*What the task requires*. Filter the records below down to lines containing "qquad".

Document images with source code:
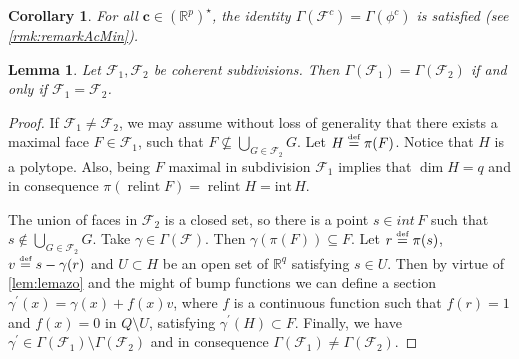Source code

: \documentclass[10pt,a4paper]{article}
\DeclareMathOperator{\relint}{relint}
\def\defs{\stackrel{\tiny{\mbox{def}}}{=}}		%
\newcommand{\RR}{\mathbb{R}}
\theoremstyle{plain}
\newtheorem{lemma}{Lemma}
\newtheorem{corollary}{Corollary}
\theoremstyle{remark}
\theoremstyle{definition}
\begin{document}
\begin{corollary}
    \label{cor:gammaEquality}
    For all $\bm{c}\in(\RR^p)^\star$, the identity $\Gamma(\mathcal{F}^c) = \Gamma(\phi^c)$ is satisfied 
    (see \cref{rmk:remarkAcMin}).
\end{corollary}

\begin{lemma} 
	\label{lmm:isoInjective}
	Let $\mathcal{F}_1,\mathcal{F}_2$ be coherent subdivisions. Then $\Gamma(\mathcal{F}_1)=\Gamma(\mathcal{F}_2)$ if and only if $\mathcal{F}_1=\mathcal{F}_2$.
\end{lemma}
\begin{proof} 
	If $\mathcal{F}_1\neq \mathcal{F}_2$, 
    we may assume without loss of generality 
    that there exists a maximal face $F\in \mathcal{F}_1$, 
    such that 
    $F\nsubseteq \bigcup\limits_{G\in \mathcal{F}_2} G$. 
    Let $H\defs \pi(F)$. 
    Notice that $H$ is a polytope.
    Also, being $F$ maximal in subdivision $\mathcal{F}_1$
    implies that $\dim H=q$ 
    and in consequence $\pi( \relint F)=\relint H= \mathrm{int} \, H$.
    
    The union of faces in  $\mathcal{F}_2$ is a closed set, 
    so there is a point $s\in int \, F$ such that 
    $s\notin \bigcup\limits_{G\in \mathcal{F}_2} G$.
    Take $\gamma\in \Gamma(\mathcal{F})$. 
    Then $\gamma(\pi(F))\subseteq F$.
    Let $r\defs \pi(s)$, 
    $v\defs s-\gamma(r)$ and 
    $U\subset H$ be an open set of $\RR^q$ 
    satisfying $s\in U$.
    Then by virtue of \cref{lem:lemazo} 
    and the might of bump functions 
    we can define a section 
    $\gamma^\prime(x)=\gamma(x) + f(x)v$, 
    where $f$ is a continuous function such that $f(r)=1$ and
    $f(x)=0$ in $Q\setminus U$, 
    satisfying $\gamma^\prime(H)\subset F$.
    Finally, we have 
    $\gamma^\prime \in
    \Gamma(\mathcal{F}_1)\setminus\Gamma(\mathcal{F}_2)$ 
    and in consequence 
    $\Gamma(\mathcal{F}_1)\neq \Gamma(\mathcal{F}_2)$. 
\end{proof}
\end{document}
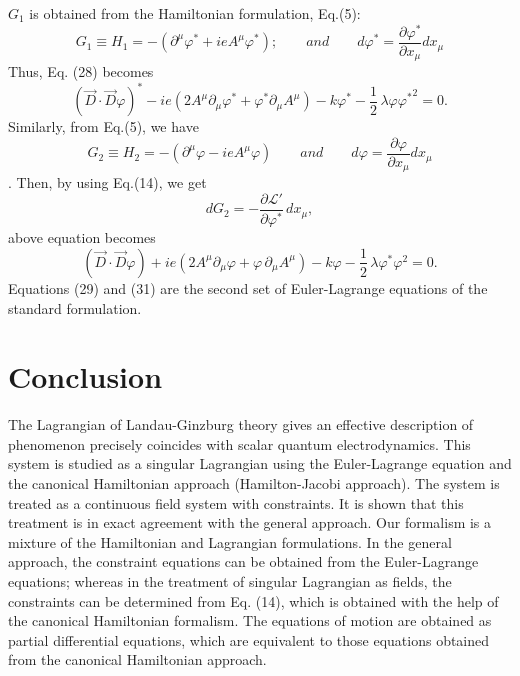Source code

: \documentclass[12pt]{article}
\begin{document}
$G_{1}$ is obtained from the Hamiltonian formulation, Eq.(5):
$$G_{1}\equiv H_{1}=-(\partial^\mu{\varphi}^{\ast}+ieA^{\mu}\varphi^{\ast});\qquad and \qquad d\varphi^{\ast}=\frac{\partial\varphi^{\ast}}{\partial x_\mu} dx_\mu$$
Thus, Eq. (28) becomes
\begin{equation}\label{29}
(\overrightarrow{D}\cdot\overrightarrow{D}\varphi)^{\ast}-ie(2A^{\mu}\partial_{\mu}\varphi^{\ast}+\varphi^{\ast}\partial_{\mu}A^{\mu})-k\varphi^{\ast}-\frac{1}{2}\,\lambda\varphi{\varphi^{\ast}}^2=0.
\end{equation}
Similarly, from Eq.(5), we have $$G_{2}\equiv
H_{2}=-(\partial^\mu{\varphi}-ieA^{\mu}\varphi)\qquad and \qquad
d\varphi=\frac{\partial\varphi}{\partial x_\mu} dx_\mu$$. Then, by
using Eq.(14), we get
\begin{equation}\label{30}
dG_{2}=-\frac{\partial \mathcal{L'}}{\partial
\varphi^{\ast}}\,dx_{\mu},
\end{equation}
above equation becomes
\begin{equation}\label{31}
(\overrightarrow{D}\cdot\overrightarrow{D}\varphi)+ie(2A^{\mu}\partial_{\mu}\varphi+\varphi\,\partial_{\mu}A^{\mu})-k\varphi-\frac{1}{2}\,\lambda\varphi^{\ast}{\varphi}^2=0.
\end{equation}
Equations (29) and (31) are the second set of Euler-Lagrange
equations of the standard formulation.

\section {Conclusion}
\indent The Lagrangian of Landau-Ginzburg theory gives an
effective description of phenomenon precisely coincides with
scalar quantum electrodynamics. This system is studied as a singular Lagrangian
using the Euler-Lagrange equation and the canonical Hamiltonian approach (Hamilton-Jacobi approach). The system is treated as a
continuous field system with constraints. It is shown that this
treatment is in exact agreement with the general approach. Our
formalism is a mixture of the Hamiltonian and Lagrangian
formulations. In the general approach, the constraint equations
can be obtained from the Euler-Lagrange equations; whereas in the
treatment of singular Lagrangian as fields, the constraints can be
determined from Eq. (14), which is obtained with the help of the
canonical Hamiltonian formalism. The equations of motion are obtained as
partial differential equations, which are equivalent to those
equations obtained from the canonical Hamiltonian approach.
\end{document}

*Solution for this task*.
$$G_{1}\equiv H_{1}=-(\partial^\mu{\varphi}^{\ast}+ieA^{\mu}\varphi^{\ast});\qquad and \qquad d\varphi^{\ast}=\frac{\partial\varphi^{\ast}}{\partial x_\mu} dx_\mu$$
H_{2}=-(\partial^\mu{\varphi}-ieA^{\mu}\varphi)\qquad and \qquad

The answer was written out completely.